* [Exercise description] Your task is to restate word for word the line containing "See the deployed app in github pages." and each line that follows it in the listing, and only those.

* [Source data]
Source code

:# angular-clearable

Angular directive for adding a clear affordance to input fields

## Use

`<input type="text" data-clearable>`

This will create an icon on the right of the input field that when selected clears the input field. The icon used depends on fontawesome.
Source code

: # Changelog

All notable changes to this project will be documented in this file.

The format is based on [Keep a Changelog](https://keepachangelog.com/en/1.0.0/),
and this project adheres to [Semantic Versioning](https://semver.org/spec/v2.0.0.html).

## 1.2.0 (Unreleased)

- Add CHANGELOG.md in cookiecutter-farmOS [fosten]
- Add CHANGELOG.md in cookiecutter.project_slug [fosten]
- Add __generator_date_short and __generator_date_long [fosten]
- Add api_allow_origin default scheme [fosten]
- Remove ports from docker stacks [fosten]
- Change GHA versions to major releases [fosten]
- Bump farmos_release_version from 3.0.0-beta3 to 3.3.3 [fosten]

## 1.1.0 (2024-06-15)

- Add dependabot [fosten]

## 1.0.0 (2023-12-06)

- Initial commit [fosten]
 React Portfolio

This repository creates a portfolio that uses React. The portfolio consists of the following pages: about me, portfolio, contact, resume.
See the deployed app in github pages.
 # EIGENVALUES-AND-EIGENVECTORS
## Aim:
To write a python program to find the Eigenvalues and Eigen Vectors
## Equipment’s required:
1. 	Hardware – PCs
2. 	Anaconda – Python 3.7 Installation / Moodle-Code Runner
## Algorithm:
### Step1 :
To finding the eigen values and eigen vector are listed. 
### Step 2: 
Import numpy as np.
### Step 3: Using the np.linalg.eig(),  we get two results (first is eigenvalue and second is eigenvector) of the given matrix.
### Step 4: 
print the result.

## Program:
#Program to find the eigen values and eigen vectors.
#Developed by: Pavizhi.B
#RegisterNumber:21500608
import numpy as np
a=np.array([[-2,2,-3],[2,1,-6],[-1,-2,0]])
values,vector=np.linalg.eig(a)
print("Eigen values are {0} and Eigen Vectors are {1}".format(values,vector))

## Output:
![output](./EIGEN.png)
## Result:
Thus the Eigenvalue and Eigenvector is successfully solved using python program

* [Task solution]
See the deployed app in github pages.
 # EIGENVALUES-AND-EIGENVECTORS
## Aim:
To write a python program to find the Eigenvalues and Eigen Vectors
## Equipment’s required:
1. 	Hardware – PCs
2. 	Anaconda – Python 3.7 Installation / Moodle-Code Runner
## Algorithm:
### Step1 :
To finding the eigen values and eigen vector are listed. 
### Step 2: 
Import numpy as np.
### Step 3: Using the np.linalg.eig(),  we get two results (first is eigenvalue and second is eigenvector) of the given matrix.
### Step 4: 
print the result.

## Program:
#Program to find the eigen values and eigen vectors.
#Developed by: Pavizhi.B
#RegisterNumber:21500608
import numpy as np
a=np.array([[-2,2,-3],[2,1,-6],[-1,-2,0]])
values,vector=np.linalg.eig(a)
print("Eigen values are {0} and Eigen Vectors are {1}".format(values,vector))

## Output:
![output](./EIGEN.png)
## Result:
Thus the Eigenvalue and Eigenvector is successfully solved using python program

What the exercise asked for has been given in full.